O número de denúncias de violência contra a mulher, em Tubarão, cresceu nos últimos meses. De janeiro a julho foram 333 registros e de agosto até outubro já foram 291 casos. Os dados foram revelados ontem, durante a passeata realizada em comemoração ao dia internacional pela eliminação da violência contra a mulher. “Fizemos um apitaço e caminhamos da Unisul TV até a praça da Catedral. Além de oferecer serviços como corte de cabelo e exames médicos, discutimos formas de prevenir a violência e os casos registrados em Tubarão”, afirma a presidenta do Conselho Municipal dos Direitos da Mulher, Maria Aparecida Alves Caprestano.

Dos 624 casos registrados até o dia 31 de outubro, 235 são de ameaças e 124 de lesões corporais. “As ameaças são variadas, desde morte, agressão física, suspensão do pagamento das pensões, retirada da guarda dos filhos, até de atear fogo na residência e na companheira”, revela a psicóloga Maria Tereza Oliveira Daufenbach, que atende na delegacia de proteção à mulher em Tubarão.
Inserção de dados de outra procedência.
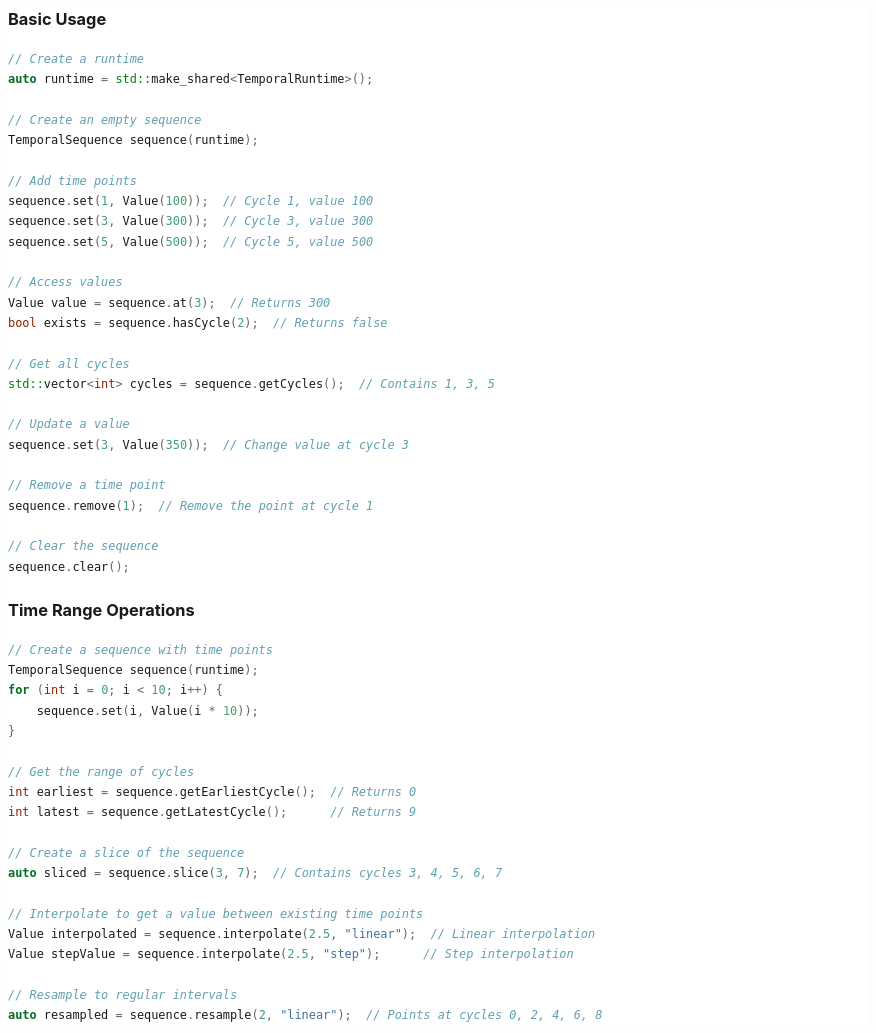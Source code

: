### Basic Usage

```cpp
// Create a runtime
auto runtime = std::make_shared<TemporalRuntime>();

// Create an empty sequence
TemporalSequence sequence(runtime);

// Add time points
sequence.set(1, Value(100));  // Cycle 1, value 100
sequence.set(3, Value(300));  // Cycle 3, value 300
sequence.set(5, Value(500));  // Cycle 5, value 500

// Access values
Value value = sequence.at(3);  // Returns 300
bool exists = sequence.hasCycle(2);  // Returns false

// Get all cycles
std::vector<int> cycles = sequence.getCycles();  // Contains 1, 3, 5

// Update a value
sequence.set(3, Value(350));  // Change value at cycle 3

// Remove a time point
sequence.remove(1);  // Remove the point at cycle 1

// Clear the sequence
sequence.clear();
```

### Time Range Operations

```cpp
// Create a sequence with time points
TemporalSequence sequence(runtime);
for (int i = 0; i < 10; i++) {
    sequence.set(i, Value(i * 10));
}

// Get the range of cycles
int earliest = sequence.getEarliestCycle();  // Returns 0
int latest = sequence.getLatestCycle();      // Returns 9

// Create a slice of the sequence
auto sliced = sequence.slice(3, 7);  // Contains cycles 3, 4, 5, 6, 7

// Interpolate to get a value between existing time points
Value interpolated = sequence.interpolate(2.5, "linear");  // Linear interpolation
Value stepValue = sequence.interpolate(2.5, "step");      // Step interpolation

// Resample to regular intervals
auto resampled = sequence.resample(2, "linear");  // Points at cycles 0, 2, 4, 6, 8
```
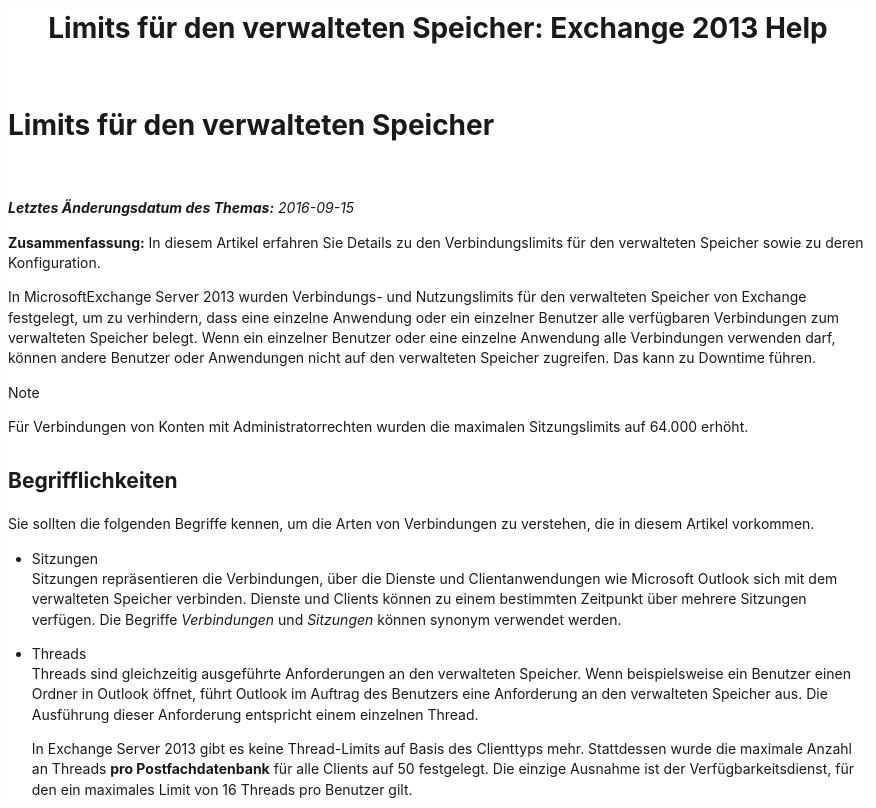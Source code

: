 ﻿---
title: 'Limits für den verwalteten Speicher: Exchange 2013 Help'
TOCTitle: Limits für den verwalteten Speicher
ms:assetid: bea9ec15-bfb5-4716-b14e-010e389c9f9e
ms:mtpsurl: https://technet.microsoft.com/de-de/library/Mt741981(v=EXCHG.150)
ms:contentKeyID: 73226018
ms.date: 04/24/2018
mtps_version: v=EXCHG.150
ms.translationtype: HT
---

# Limits für den verwalteten Speicher

 

_**Letztes Änderungsdatum des Themas:** 2016-09-15_

**Zusammenfassung:**  In diesem Artikel erfahren Sie Details zu den Verbindungslimits für den verwalteten Speicher sowie zu deren Konfiguration.

In MicrosoftExchange Server 2013 wurden Verbindungs- und Nutzungslimits für den verwalteten Speicher von Exchange festgelegt, um zu verhindern, dass eine einzelne Anwendung oder ein einzelner Benutzer alle verfügbaren Verbindungen zum verwalteten Speicher belegt. Wenn ein einzelner Benutzer oder eine einzelne Anwendung alle Verbindungen verwenden darf, können andere Benutzer oder Anwendungen nicht auf den verwalteten Speicher zugreifen. Das kann zu Downtime führen.


> [!NOTE]
> Für Verbindungen von Konten mit Administratorrechten wurden die maximalen Sitzungslimits auf 64.000 erhöht.



## Begrifflichkeiten

Sie sollten die folgenden Begriffe kennen, um die Arten von Verbindungen zu verstehen, die in diesem Artikel vorkommen.

  - Sitzungen  
    Sitzungen repräsentieren die Verbindungen, über die Dienste und Clientanwendungen wie Microsoft Outlook sich mit dem verwalteten Speicher verbinden. Dienste und Clients können zu einem bestimmten Zeitpunkt über mehrere Sitzungen verfügen. Die Begriffe *Verbindungen* und *Sitzungen* können synonym verwendet werden.



  - Threads  
    Threads sind gleichzeitig ausgeführte Anforderungen an den verwalteten Speicher. Wenn beispielsweise ein Benutzer einen Ordner in Outlook öffnet, führt Outlook im Auftrag des Benutzers eine Anforderung an den verwalteten Speicher aus. Die Ausführung dieser Anforderung entspricht einem einzelnen Thread.
    
    In Exchange Server 2013 gibt es keine Thread-Limits auf Basis des Clienttyps mehr. Stattdessen wurde die maximale Anzahl an Threads **pro Postfachdatenbank** für alle Clients auf 50 festgelegt. Die einzige Ausnahme ist der Verfügbarkeitsdienst, für den ein maximales Limit von 16 Threads pro Benutzer gilt.
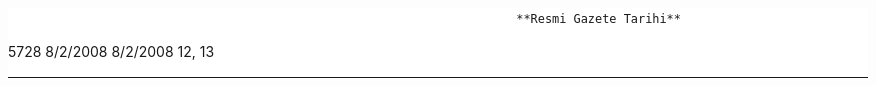                                                                            **Resmi Gazete Tarihi**                                           

  5728                       8/2/2008                                      8/2/2008                                                          12, 13

                                                                                                                                             

                                                                                                                                             

                                                                                                                                             

                                                                                                                                             

                                                                                                                                             

                                                                                                                                             

                                                                                                                                             

                                                                                                                                             

                                                                                                                                             

                                                                                                                                             

                                                                                                                                             

                                                                                                                                             

                                                                                                                                             
  -------------------------- --------------------------------------------- ------------------------- --------------------------------------- ------------------------------------------------


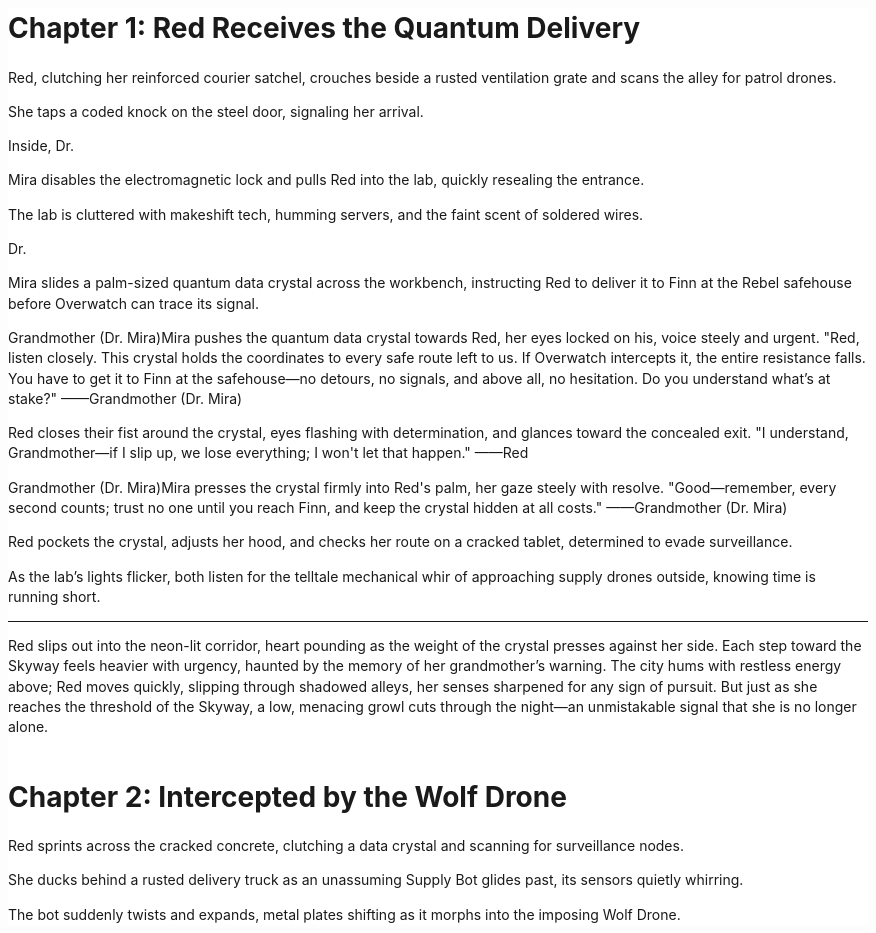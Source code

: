 # Chapter 1: Red Receives the Quantum Delivery

Red, clutching her reinforced courier satchel, crouches beside a rusted ventilation grate and scans the alley for patrol drones.

She taps a coded knock on the steel door, signaling her arrival.

Inside, Dr.

Mira disables the electromagnetic lock and pulls Red into the lab, quickly resealing the entrance.

The lab is cluttered with makeshift tech, humming servers, and the faint scent of soldered wires.

Dr.

Mira slides a palm-sized quantum data crystal across the workbench, instructing Red to deliver it to Finn at the Rebel safehouse before Overwatch can trace its signal.

Grandmother (Dr. Mira)Mira pushes the quantum data crystal towards Red, her eyes locked on his, voice steely and urgent. "Red, listen closely. This crystal holds the coordinates to every safe route left to us. If Overwatch intercepts it, the entire resistance falls. You have to get it to Finn at the safehouse—no detours, no signals, and above all, no hesitation. Do you understand what’s at stake?" ——Grandmother (Dr. Mira)

Red closes their fist around the crystal, eyes flashing with determination, and glances toward the concealed exit. "I understand, Grandmother—if I slip up, we lose everything; I won't let that happen." ——Red

Grandmother (Dr. Mira)Mira presses the crystal firmly into Red's palm, her gaze steely with resolve. "Good—remember, every second counts; trust no one until you reach Finn, and keep the crystal hidden at all costs." ——Grandmother (Dr. Mira)

Red pockets the crystal, adjusts her hood, and checks her route on a cracked tablet, determined to evade surveillance.

As the lab’s lights flicker, both listen for the telltale mechanical whir of approaching supply drones outside, knowing time is running short.

----------------------------------------

Red slips out into the neon-lit corridor, heart pounding as the weight of the crystal presses against her side. Each step toward the Skyway feels heavier with urgency, haunted by the memory of her grandmother’s warning. The city hums with restless energy above; Red moves quickly, slipping through shadowed alleys, her senses sharpened for any sign of pursuit. But just as she reaches the threshold of the Skyway, a low, menacing growl cuts through the night—an unmistakable signal that she is no longer alone.

# Chapter 2: Intercepted by the Wolf Drone

Red sprints across the cracked concrete, clutching a data crystal and scanning for surveillance nodes.

She ducks behind a rusted delivery truck as an unassuming Supply Bot glides past, its sensors quietly whirring.

The bot suddenly twists and expands, metal plates shifting as it morphs into the imposing Wolf Drone.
As lesões corporais são aquelas em que a agressão deixa marcas. “São casos de lesões com arma de fogo, facas e espancamento, por exemplo. Nestes casos, é necessário fazer o exame de corpo de delito no Instituto Médico Legal (IML). Muitas vezes, as agressões e lesões ocorrem junto”, relata a psicóloga.

Para a presidenta do conselho, os números mostram que as mulheres não querem mais sofrer caladas. “Temos mais casos registrados, o que não significa que a violência aumentou, mas que as mulheres se sentem mais seguras para fazer as denúncias. Elas sabem que há uma rede de proteção, só precisamos de uma casa abrigo para que essa estrutura esteja completa. A lei Maria da Penha, que pune com rigor os agressores, é essencial para essa mudança de atitude”, avalia Maria Aparecida.